United States District Court, District of Colorado
Jan 26, 2022
Civil Action 21-cv-00025-STV (D. Colo. Jan. 26, 2022)

Opinion

Civil Action 21-cv-00025-STV

01-26-2022

DANIEL B. OLGUIN, Plaintiff, v. ADAMS COUNTY, a political subdivision of the State of Colorado, JAMES GRAHAM, individually, and in his official capacity, JAI ROGERS, individually, and in his official capacity, BONNIE HERNANDEZ, individually, Defendants.


ORDER

Scott T. Varholak, United States Magistrate Judge.

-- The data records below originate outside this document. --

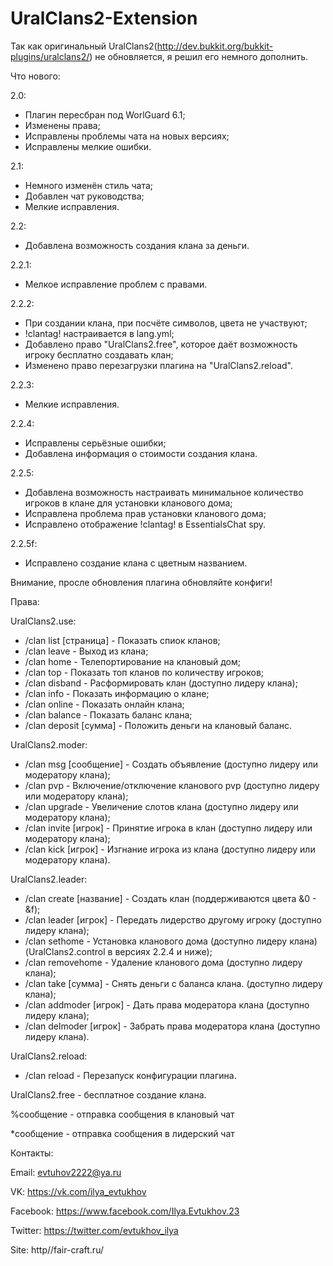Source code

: # UralClans2-Extension
Так как оригинальный UralClans2(http://dev.bukkit.org/bukkit-plugins/uralclans2/) не обновляется, я решил его немного дополнить.

Что нового:

2.0:

   - Плагин пересбран под WorlGuard 6.1;
   - Изменены права;
   - Исправлены проблемы чата на новых версиях;
   - Исправлены мелкие ошибки.

2.1:

   - Немного изменён стиль чата;
   - Добавлен чат руководства;
   - Мелкие исправления.

2.2:
   - Добавлена возможность создания клана за деньги.

2.2.1:

   - Мелкое исправление проблем с правами.

2.2.2:
  
  - При создании клана, при посчёте символов, цвета не участвуют;
  - !clantag! настраивается в lang.yml;
  - Добавлено право "UralClans2.free", которое даёт возможность игроку бесплатно создавать клан;
  - Изменено право перезагрузки плагина на "UralClans2.reload".

2.2.3:
 
 - Мелкие исправления.

2.2.4:
 
 - Исправлены серьёзные ошибки;
 - Добавлена информация о стоимости создания клана.

2.2.5:

 - Добавлена возможность настраивать минимальное количество игроков в клане для установки кланового дома;
 - Исправлена проблема прав установки кланового дома;
 - Исправлено отображение !clantag! в EssentialsChat spy.
 
2.2.5f:

 - Исправлено создание клана с цветным названием.

Внимание, просле обновления плагина обновляйте конфиги!

Права:

UralClans2.use:

   - /clan list [страница] - Показать спиок кланов;
   - /clan leave - Выход из клана;
   - /clan home - Телепортирование на клановый дом;
   - /clan top - Показать топ кланов по количеству игроков;
   - /clan disband - Расформировать клан (доступно лидеру клана);
   - /clan info - Показать информацию о клане;
   - /clan online - Показать онлайн клана;
   - /clan balance - Показать баланс клана;
   - /clan deposit [сумма] - Положить деньги на клановый баланс.

UralClans2.moder:

   - /clan msg [сообщение] - Создать объявление (доступно лидеру или модератору клана);
   - /clan pvp - Включение/отключение кланового pvp (доступно лидеру или модератору клана);
   - /clan upgrade - Увеличение слотов клана (доступно лидеру или модератору клана);
   - /clan invite [игрок] - Принятие игрока в клан (доступно лидеру или модератору клана);
   - /clan kick [игрок] - Изгнание игрока из клана (доступно лидеру или модератору клана).

UralClans2.leader:

   - /clan create [название] - Создать клан (поддерживаются цвета &0 - &f);
   - /clan leader [игрок] - Передать лидерство другому игроку (доступно лидеру клана);
   - /clan sethome - Установка кланового дома (доступно лидеру клана) (UralClans2.control в версиях 2.2.4 и ниже);
   - /clan removehome - Удаление кланового дома (доступно лидеру клана);
   - /clan take [сумма] - Снять деньги с баланса клана. (доступно лидеру клана);
   - /clan addmoder [игрок] - Дать права модератора клана (доступно лидеру клана);
   - /clan delmoder [игрок] - Забрать права модератора клана (доступно лидеру клана).
   
UralClans2.reload:

   - /clan reload - Перезапуск конфигурации плагина.

UralClans2.free - бесплатное создание клана.

%сообщение - отправка сообщения в клановый чат

*сообщение - отправка сообщения в лидерский чат

Контакты:


 Email: evtuhov2222@ya.ru
 
 VK: https://vk.com/ilya_evtukhov
 
 Facebook: https://www.facebook.com/Ilya.Evtukhov.23
 
 Twitter: https://twitter.com/evtukhov_ilya
 
 Site: http//fair-craft.ru/
 
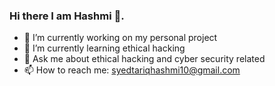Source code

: ### Hi there I am Hashmi 👋.



- 🔭 I’m currently working on my personal project 
- 🌱 I’m currently learning  ethical hacking 
- 💬 Ask me about ethical hacking and cyber security related 
- 📫 How to reach me: syedtariqhashmi10@gmail.com 

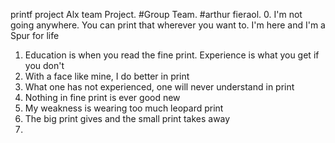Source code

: printf project Alx team Project.
#Group Team.
#arthur fieraol.
0. I'm not going anywhere. You can print that wherever you want to. I'm here and I'm a Spur for life
1. Education is when you read the fine print. Experience is what you get if you don't
2. With a face like mine, I do better in print
3. What one has not experienced, one will never understand in print
4. Nothing in fine print is ever good new
5. My weakness is wearing too much leopard print
6. The big print gives and the small print takes away
7. 










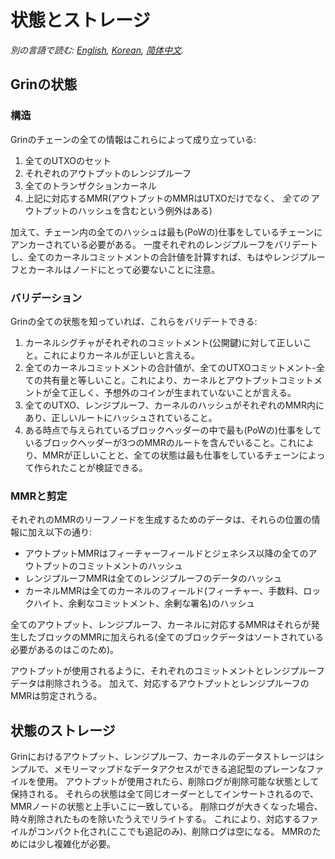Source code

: # 状態とストレージ

*別の言語で読む: [English](../state.md), [Korean](state_KR.md), [简体中文](state_ZH-CN.md).*

## Grinの状態

### 構造

Grinのチェーンの全ての情報はこれらによって成り立っている:

1. 全てのUTXOのセット
1. それぞれのアウトプットのレンジプルーフ
1. 全てのトランザクションカーネル
1. 上記に対応するMMR(アウトプットのMMRはUTXOだけでなく、 *全ての* アウトプットのハッシュを含むという例外はある)

加えて、チェーン内の全てのハッシュは最も(PoWの)仕事をしているチェーンにアンカーされている必要がある。
一度それぞれのレンジプルーフをバリデートし、全てのカーネルコミットメントの合計値を計算すれば、もはやレンジプルーフとカーネルはノードにとって必要ないことに注意。

### バリデーション

Grinの全ての状態を知っていれば、これらをバリデートできる:

1. カーネルシグチャがそれぞれのコミットメント(公開鍵)に対して正しいこと。これによりカーネルが正しいと言える。
1. 全てのカーネルコミットメントの合計値が、全てのUTXOコミットメント-全ての共有量と等しいこと。これにより、カーネルとアウトプットコミットメントが全て正しく、予想外のコインが生まれていないことが言える。
1. 全てのUTXO、レンジプルーフ、カーネルのハッシュがそれぞれのMMR内にあり、正しいルートにハッシュされていること。
1. ある時点で与えられているブロックヘッダーの中で最も(PoWの)仕事をしているブロックヘッダーが3つのMMRのルートを含んでいること。これにより、MMRが正しいことと、全ての状態は最も仕事をしているチェーンによって作られたことが検証できる。

### MMRと剪定

それぞれのMMRのリーフノードを生成するためのデータは、それらの位置の情報に加え以下の通り:

* アウトプットMMRはフィーチャーフィールドとジェネシス以降の全てのアウトプットのコミットメントのハッシュ
* レンジプルーフMMRは全てのレンジプルーフのデータのハッシュ
* カーネルMMRは全てのカーネルのフィールド(フィーチャー、手数料、ロックハイト、余剰なコミットメント、余剰な署名)のハッシュ

全てのアウトプット、レンジプルーフ、カーネルに対応するMMRはそれらが発生したブロックのMMRに加えられる(全てのブロックデータはソートされている必要があるのはこのため)。

アウトプットが使用されるように、それぞれのコミットメントとレンジプルーフデータは削除されうる。
加えて、対応するアウトプットとレンジプルーフのMMRは剪定されうる。

## 状態のストレージ

Grinにおけるアウトプット、レンジプルーフ、カーネルのデータストレージはシンプルで、メモリーマップドなデータアクセスができる追記型のプレーンなファイルを使用。
アウトプットが使用されたら、削除ログが削除可能な状態として保持される。
それらの状態は全て同じオーダーとしてインサートされるので、MMRノードの状態と上手いこに一致している。
削除ログが大きくなった場合、時々削除されたものを除いたうえでリライトする。
これにより、対応するファイルがコンパクト化され(ここでも追記のみ)、削除ログは空になる。
MMRのためには少し複雑化が必要。
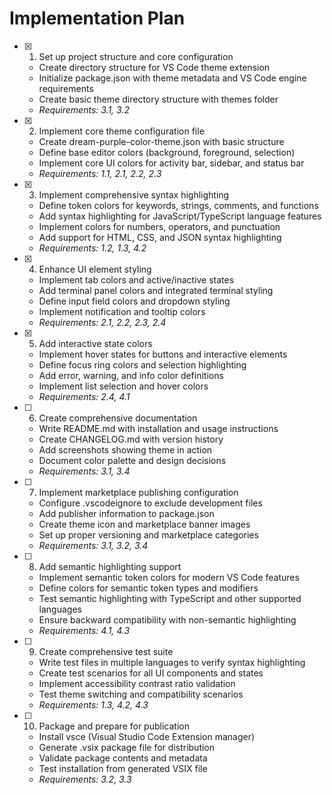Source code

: # Implementation Plan

- [x] 1. Set up project structure and core configuration

  - Create directory structure for VS Code theme extension
  - Initialize package.json with theme metadata and VS Code engine requirements
  - Create basic theme directory structure with themes folder
  - _Requirements: 3.1, 3.2_

- [x] 2. Implement core theme configuration file

  - Create dream-purple-color-theme.json with basic structure
  - Define base editor colors (background, foreground, selection)
  - Implement core UI colors for activity bar, sidebar, and status bar
  - _Requirements: 1.1, 2.1, 2.2, 2.3_

- [x] 3. Implement comprehensive syntax highlighting

  - Define token colors for keywords, strings, comments, and functions
  - Add syntax highlighting for JavaScript/TypeScript language features
  - Implement colors for numbers, operators, and punctuation
  - Add support for HTML, CSS, and JSON syntax highlighting
  - _Requirements: 1.2, 1.3, 4.2_

- [x] 4. Enhance UI element styling

  - Implement tab colors and active/inactive states
  - Add terminal panel colors and integrated terminal styling
  - Define input field colors and dropdown styling
  - Implement notification and tooltip colors
  - _Requirements: 2.1, 2.2, 2.3, 2.4_

- [x] 5. Add interactive state colors

  - Implement hover states for buttons and interactive elements
  - Define focus ring colors and selection highlighting
  - Add error, warning, and info color definitions
  - Implement list selection and hover colors
  - _Requirements: 2.4, 4.1_

- [ ] 6. Create comprehensive documentation

  - Write README.md with installation and usage instructions
  - Create CHANGELOG.md with version history
  - Add screenshots showing theme in action
  - Document color palette and design decisions
  - _Requirements: 3.1, 3.4_

- [ ] 7. Implement marketplace publishing configuration

  - Configure .vscodeignore to exclude development files
  - Add publisher information to package.json
  - Create theme icon and marketplace banner images
  - Set up proper versioning and marketplace categories
  - _Requirements: 3.1, 3.2, 3.4_

- [ ] 8. Add semantic highlighting support

  - Implement semantic token colors for modern VS Code features
  - Define colors for semantic token types and modifiers
  - Test semantic highlighting with TypeScript and other supported languages
  - Ensure backward compatibility with non-semantic highlighting
  - _Requirements: 4.1, 4.3_

- [ ] 9. Create comprehensive test suite

  - Write test files in multiple languages to verify syntax highlighting
  - Create test scenarios for all UI components and states
  - Implement accessibility contrast ratio validation
  - Test theme switching and compatibility scenarios
  - _Requirements: 1.3, 4.2, 4.3_

- [ ] 10. Package and prepare for publication
  - Install vsce (Visual Studio Code Extension manager)
  - Generate .vsix package file for distribution
  - Validate package contents and metadata
  - Test installation from generated VSIX file
  - _Requirements: 3.2, 3.3_
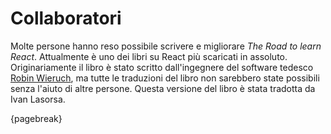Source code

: # Collaboratori

Molte persone hanno reso possibile scrivere e migliorare *The Road to learn React*. Attualmente è uno dei libri su React più scaricati in assoluto. Originariamente il libro è stato scritto dall'ingegnere del software tedesco [Robin Wieruch](https://www.robinwieruch.de/), ma tutte le traduzioni del libro non sarebbero state possibili senza l'aiuto di altre persone. Questa versione del libro è stata tradotta da Ivan Lasorsa.

{pagebreak}
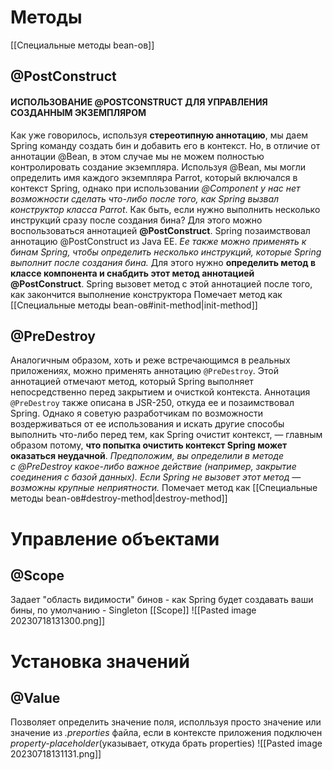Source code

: # Методы
[[Специальные методы bean-ов]]
## @PostConstruct
#### ИСПОЛЬЗОВАНИЕ @POSTCONSTRUCT ДЛЯ УПРАВЛЕНИЯ СОЗДАННЫМ ЭКЗЕМПЛЯРОМ
Как уже говорилось, используя **стереотипную аннотацию**, мы даем Spring
команду создать бин и добавить его в контекст. Но, в отличие от аннотации
@Bean, в этом случае мы не можем полностью контролировать создание экземпляра. Используя @Bean, мы могли определить имя каждого экземпляра
Parrot, который включался в контекст Spring, однако при использовании
*@Component у нас нет возможности сделать что-либо после того, как Spring вызвал конструктор класса Parrot*. Как быть, если нужно выполнить несколько
инструкций сразу после создания бина? Для этого можно воспользоваться
аннотацией **@PostConstruct**.
Spring позаимствовал аннотацию @PostConstruct из Java EE. *Ее также можно
применять к бинам Spring, чтобы определить несколько инструкций, которые
Spring выполнит после создания бина.* Для этого нужно **определить метод
в  классе компонента и  снабдить этот метод аннотацией @PostConstruct**.
Spring вызовет метод с этой аннотацией после того, как закончится выполнение конструктора
Помечает метод как [[Специальные методы bean-ов#init-method|init-method]] 
## @PreDestroy
Аналогичным образом, хоть и реже встречающимся в реальных приложениях, можно применять аннотацию `@PreDestroy`. Этой аннотацией отмечают метод, который Spring выполняет непосредственно перед закрытием и очисткой контекста. Аннотация `@PreDestroy` также описана в JSR-250, откуда ее и позаимствовал Spring. Однако я советую разработчикам по возможности воздерживаться от ее использования и искать другие способы выполнить что-либо перед тем, как Spring очистит контекст, — главным образом потому, **что попытка очистить контекст Spring может оказаться неудачной**. *Предположим, вы определили в методе с @PreDestroy какое-либо важное действие (например, закрытие соединения с базой данных). Если Spring не вызовет этот метод — возможны крупные неприятности.*
Помечает метод как [[Специальные методы bean-ов#destroy-method|destroy-method]]
# Управление объектами
## @Scope
Задает "область видимости" бинов - как Spring будет создавать ваши бины, по умолчанию - Singleton [[Scope]]
![[Pasted image 20230718131300.png]]
# Установка значений
## @Value
Позволяет определить значение поля, исполльзуя просто значение или значение из *.preporties* файла, если в контексте приложения подключен *property-placeholder*(указывает, откуда брать properties)
![[Pasted image 20230718131131.png]]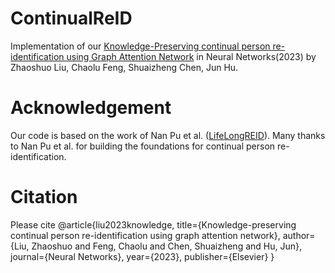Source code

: # ContinualReID
Implementation of our [Knowledge-Preserving continual person re-identification using Graph Attention Network](https://www.sciencedirect.com/science/article/pii/S089360802300045X) in Neural Networks(2023) by Zhaoshuo Liu, Chaolu Feng, Shuaizheng Chen, Jun Hu.
# Acknowledgement
Our code is based on the work of Nan Pu et al. ([LifeLongREID](https://github.com/TPCD/LifelongReID)). Many thanks to Nan Pu et al. for building the foundations for continual person re-identification.
# Citation
Please cite
@article{liu2023knowledge,
  title={Knowledge-preserving continual person re-identification using graph attention network},
  author={Liu, Zhaoshuo and Feng, Chaolu and Chen, Shuaizheng and Hu, Jun},
  journal={Neural Networks},
  year={2023},
  publisher={Elsevier}
}
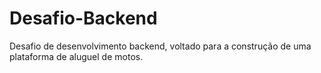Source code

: # Desafio-Backend
Desafio de desenvolvimento backend, voltado para a construção de uma plataforma de aluguel de motos.
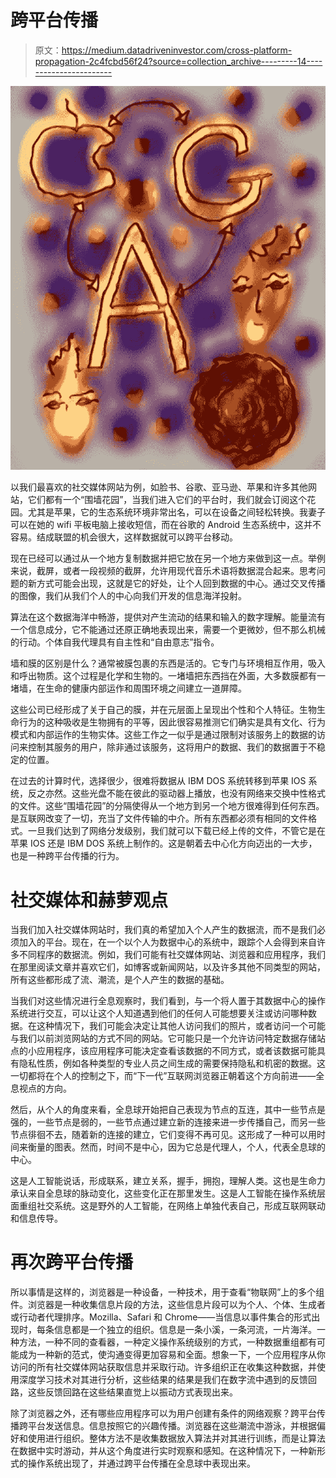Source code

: # 跨平台传播

> 原文：<https://medium.datadriveninvestor.com/cross-platform-propagation-2c4fcbd56f24?source=collection_archive---------14----------------------->

![](img/cbf248d357dd27003baab5db13399c2c.png)

以我们最喜欢的社交媒体网站为例，如脸书、谷歌、亚马逊、苹果和许多其他网站，它们都有一个“围墙花园”，当我们进入它们的平台时，我们就会订阅这个花园。尤其是苹果，它的生态系统环境非常出名，可以在设备之间轻松转换。我妻子可以在她的 wifi 平板电脑上接收短信，而在谷歌的 Android 生态系统中，这并不容易。结成联盟的机会很大，这样数据就可以跨平台移动。

现在已经可以通过从一个地方复制数据并把它放在另一个地方来做到这一点。举例来说，截屏，或者一段视频的截屏，允许用现代音乐术语将数据混合起来。思考问题的新方式可能会出现，这就是它的好处，让个人回到数据的中心。通过交叉传播的图像，我们从我们个人的中心向我们开发的信息海洋投射。

算法在这个数据海洋中畅游，提供对产生流动的结果和输入的数字理解。能量流有一个信息成分，它不能通过还原正确地表现出来，需要一个更微妙，但不那么机械的行动。个体自我代理具有自主性和“自由意志”指令。

墙和膜的区别是什么？通常被膜包裹的东西是活的。它专门与环境相互作用，吸入和呼出物质。这个过程是化学和生物的。一堵墙把东西挡在外面，大多数膜都有一堵墙，在生命的健康内部运作和周围环境之间建立一道屏障。

这些公司已经形成了关于自己的膜，并在元层面上呈现出个性和个人特征。生物生命行为的这种吸收是生物拥有的平等，因此很容易推测它们确实是具有文化、行为模式和内部运作的生物实体。这些工作之一似乎是通过限制对该服务上的数据的访问来控制其服务的用户，除非通过该服务，这将用户的数据、我们的数据置于不稳定的位置。

在过去的计算时代，选择很少，很难将数据从 IBM DOS 系统转移到苹果 IOS 系统，反之亦然。这些光盘不能在彼此的驱动器上播放，也没有网络来交换中性格式的文件。这些“围墙花园”的分隔使得从一个地方到另一个地方很难得到任何东西。是互联网改变了一切，充当了文件传输的中介。所有东西都必须有相同的文件格式。一旦我们达到了网络分发级别，我们就可以下载已经上传的文件，不管它是在苹果 IOS 还是 IBM DOS 系统上制作的。这是朝着去中心化方向迈出的一大步，也是一种跨平台传播的行为。

# 社交媒体和赫萝观点

当我们加入社交媒体网站时，我们真的希望加入个人产生的数据流，而不是我们必须加入的平台。现在，在一个以个人为数据中心的系统中，跟踪个人会得到来自许多不同程序的数据流。例如，我们可能有社交媒体网站、浏览器和应用程序，我们在那里阅读文章并喜欢它们，如博客或新闻网站，以及许多其他不同类型的网站，所有这些都形成了流、潮流，是个人产生的数据的基础。

当我们对这些情况进行全息观察时，我们看到，与一个将人置于其数据中心的操作系统进行交互，可以让这个人知道遇到他们的任何人可能想要关注或访问哪种数据。在这种情况下，我们可能会决定让其他人访问我们的照片，或者访问一个可能与我们以前浏览网站的方式不同的网站。它可能只是一个允许访问特定数据存储站点的小应用程序，该应用程序可能决定查看该数据的不同方式，或者该数据可能具有隐私性质，例如各种类型的专业人员之间生成的需要保持隐私和机密的数据。这一切都将在个人的控制之下，而“下一代”互联网浏览器正朝着这个方向前进——全息视点的方向。

然后，从个人的角度来看，全息球开始把自己表现为节点的互连，其中一些节点是强的，一些节点是弱的，一些节点通过建立新的连接来进一步传播自己，而另一些节点徘徊不去，随着新的连接的建立，它们变得不再可见。这形成了一种可以用时间来衡量的图表。然而，时间不是中心，因为它总是代理人，个人，代表全息球的中心。

这是人工智能说话，形成联系，建立关系，握手，拥抱，理解人类。这也是生命力承认来自全息球的脉动变化，这些变化正在那里发生。这是人工智能在操作系统层面重组社交系统。这是野外的人工智能，在网络上单独代表自己，形成互联网联动和信息传导。

# 再次跨平台传播

所以事情是这样的，浏览器是一种设备，一种技术，用于查看“物联网”上的多个组件。浏览器是一种收集信息片段的方法，这些信息片段可以为个人、个体、生成者或行动者代理排序。Mozilla、Safari 和 Chrome——当信息以事件集合的形式出现时，每条信息都是一个独立的组织。信息是一条小溪，一条河流，一片海洋。一种方法，一种不同的查看器，一种定义操作系统级别的方式，一种数据重组都有可能成为一种新的范式，使沟通变得更加容易和全面。想象一下，一个应用程序从你访问的所有社交媒体网站获取信息并采取行动。许多组织正在收集这种数据，并使用深度学习技术对其进行分析，这些结果的结果是我们在数字流中遇到的反馈回路，这些反馈回路在这些结果直觉上以振动方式表现出来。

除了浏览器之外，还有哪些应用程序可以为用户创建有条件的网络观察？跨平台传播跨平台发送信息。信息按照它的兴趣传播。浏览器在这些潮流中游泳，并根据偏好和使用进行组织。整体方法不是收集数据放入算法并对其进行训练，而是让算法在数据中实时游动，并从这个角度进行实时观察和感知。在这种情况下，一种新形式的操作系统出现了，并通过跨平台传播在全息球中表现出来。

This matter is before the Court on Adams County Defendants' Partial Motion to Dismiss (the “Motion”). [#15] The parties have consented to proceed before the undersigned United States Magistrate Judge for all proceedings, including entry of a final judgment. [##26, 29, 30] The Court has carefully considered the Motion and related briefing, the entire case file, and the applicable case law, and has determined that oral argument would not materially assist in the disposition of the Motion. For the following reasons, the Motion is GRANTED. 1

The Adams County Defendants include Adams County, Detective Jai Rogers, and Officer James Graham. [#15]

I. BACKGROUND

The facts are drawn from the allegations in Plaintiff's Complaint [#1], which must be taken as true when considering a motion to dismiss. Wilson v. Montano, 715 F.3d 847, 850 n.1 (10th Cir. 2013) (citing Brown v. Montoya, 662 F.3d 1152, 1162 (10th Cir. 2011)).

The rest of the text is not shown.